Unfortunately my only intuition about torque comes from the notion of applying a force on a lever arm, not from driving at an ideal center point. Since the center of mass of a perfect disk is located on the motor shaft, my first approximation intuition tells me that any motor can rotate any mass and, clearly, that’s wrong.
How could I work with this calculation? I started wading through wikipedia’s entries surrounding torque but they went from “I know that” to “what the fuck” very rapidly.
Any application of torque, no matter how small, can rotate any sized disk, as long as friction is equal to zero. How is the disk supported? How quickly do you want it to accelerate? What’s the required final speed (RPMs) the disk is turning? What is the radius of the disk(the bigger the radius, the harder it’s going to be to start turning)? Does the disk have an even mass distribution?
For a first approximation it is a perfect disk with a uniform distribution of mass and a radius of 25 mm. (I haven’t weighed the disk, but I could. It’s also not perfect, but whatever.) Actually, part of the question is about accelleration, as I can control accelleration. One question I am having is whether this motor can accellerate my load, given its nominal torque. I think the question is further complicated by the fact that while there’s no friction worth approximating there is a detent torque because it is a permanent magnet stepper motor.
My problem is that I can imagine applying some force along some axis, but it’s never occurred to me to figure out what this amounts to in terms of angular rotation. If I want to accellerate this load in some rad/sec/sec, what sort of torque will I need? I feel the answer is simple and I’m just missing something obvious, but maybe that’s not true.
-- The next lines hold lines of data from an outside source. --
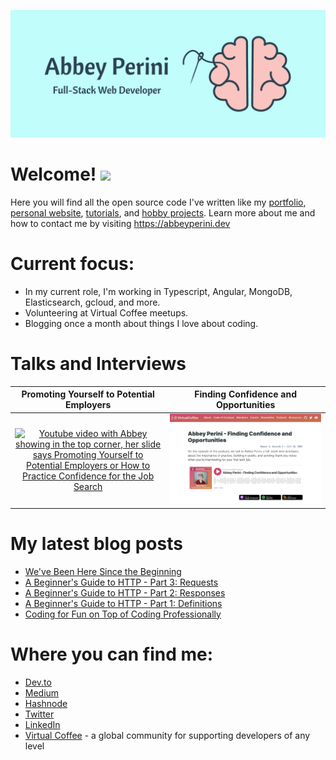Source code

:![Logo Banner](logobanner.png)

# Welcome! <img src="https://media.giphy.com/media/hvRJCLFzcasrR4ia7z/giphy.gif" width="25px">
Here you will find all the open source code I've written like my [portfolio](https://github.com/abbeyperini/Portfolio2.0), [personal website](https://github.com/abbeyperini/abbeyperini.github.io), [tutorials](https://github.com/abbeyperini/ReactReload), and [hobby projects](https://github.com/abbeyperini/Knitworthy). Learn more about me and how to contact me by visiting https://abbeyperini.dev

# Current focus:
* In my current role, I'm working in Typescript, Angular, MongoDB, Elasticsearch, gcloud, and more.
* Volunteering at Virtual Coffee meetups.
* Blogging once a month about things I love about coding.

# Talks and Interviews

| Promoting Yourself to Potential Employers | Finding Confidence and Opportunities |
| :--: | :--: |
| [![Youtube video with Abbey showing in the top corner, her slide says Promoting Yourself to Potential Employers or How to Practice Confidence for the Job Search](./assets/L&LThumbnail.png)](https://www.youtube.com/watch?v=NVaZu8--4p0&list=PLh9uT23TA65idCyc_orC85RefgY_-fKsG&index=17) | [![screenshot of this podcast episode's page on virtualcoffee.io](./assets/podcastInterview.png)](https://virtualcoffee.io/podcast/0302-abbey-perini/) |


# My latest blog posts 
<!-- MEDIUM-STORY-LIST:START -->
- [We&#39;ve Been Here Since the Beginning](https://dev.to/abbeyperini/weve-been-here-since-the-beginning-2nnp)
- [A Beginner&#39;s Guide to HTTP - Part 3: Requests](https://dev.to/abbeyperini/a-beginners-guide-to-http-part-3-requests-63)
- [A Beginner&#39;s Guide to HTTP - Part 2: Responses](https://dev.to/abbeyperini/a-beginners-guide-to-http-part-2-an-app-and-a-server-211p)
- [A Beginner&#39;s Guide to HTTP - Part 1: Definitions](https://dev.to/abbeyperini/a-beginners-guide-to-http-part-1-definitions-38m7)
- [Coding for Fun on Top of Coding Professionally](https://dev.to/abbeyperini/coding-for-fun-on-top-of-coding-professionally-3l3f)
<!-- MEDIUM-STORY-LIST:END -->

# Where you can find me:
* [Dev.to](https://dev.to/abbeyperini)
* [Medium](https://medium.com/@abbeyperini)
* [Hashnode](https://abbeyperini.hashnode.dev/)
* [Twitter](https://twitter.com/AbbeyPerini)
* [LinkedIn](https://www.linkedin.com/in/abigail-perini/)
* [Virtual Coffee](https://virtualcoffee.io/) - a global community for supporting developers of any level
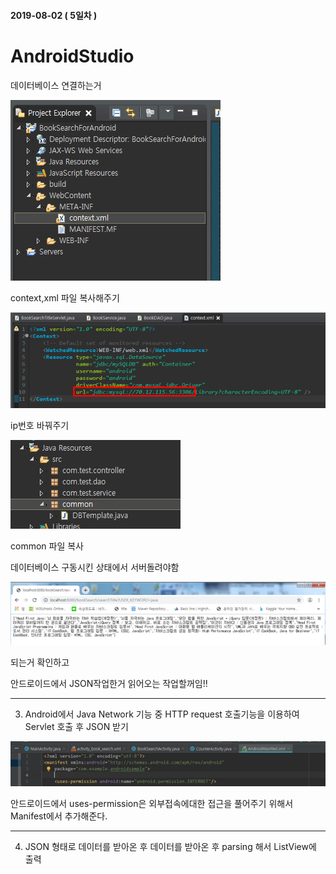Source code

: #### 2019-08-02 ( 5일차 )

# AndroidStudio

데이터베이스 연결하는거

![image-20191210190213953](assets/image-20191210190213953.png)

context,xml 파일 복사해주기

![image-20191210190237864](assets/image-20191210190237864.png)

ip번호 바꿔주기



![image-20191210190248177](assets/image-20191210190248177.png)

common 파일 복사

데이터베이스 구동시킨 상태에서 서버돌려야함



![image-20191210190307482](assets/image-20191210190307482.png)

되는거 확인하고

안드로이드에서 JSON작업한거 읽어오는 작업할꺼임!!



---

3. Android에서 Java Network 기능 중 HTTP request 호출기능을 이용하여 Servlet 호출 후 JSON 받기

![image-20191210190330503](assets/image-20191210190330503.png)

안드로이드에서 uses-permission은 외부접속에대한 접근을 풀어주기 위해서 Manifest에서 추가해준다.



---

4. JSON 형태로 데이터를 받아온 후 데이터를 받아온 후 parsing 해서 ListView에 출력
Just like in linear mechanics ** F = M * a **, in angular mechanics the torque equals the moment of inertia times the angular acceleration. Angular acceleration - Wikipedia
Think in terms of work, power, etc. and you can find corresponding equations between linear and angular mechanics.
Electric motors draw more current when they’re coming up to speed than when they’ve reached full speed. Many motors aren’t designed to handle the starting current for very long - their windings can burn out if they stall or take a long time speeding up. So even if there is little or no friction a motor can burn out if it is overloaded.
YamotoTwinkie is steering you true. You are right to think you misunderstand where the mass in the rotor acts. For the purpose of angular momentum it has an average lever arm that is not zero, and you are doing the equivalent of accelerating its mass at that lever arm.
A stepper motor? Then it doesn’t have a detent torque, at least not when you are running it. When you don’t power it up, and you turn the shaft by hand, THEN you have a detent torque. Or, perhaps more precisely, an operating stepper motor has a detent torque that is referenced to where the motor is supposed to be, not to the rest of the world. In this sense, overcoming that detent torque amounts to stalling the motor (not starting it).
Stepper motors can have a more difficult time accelerating a flywheel. There are speeds at which it will be resonant, and at which you can’t apply much torque. And stepper motor makers usually have a dog’s breakfast of proprietary methods they say deal well this this situation.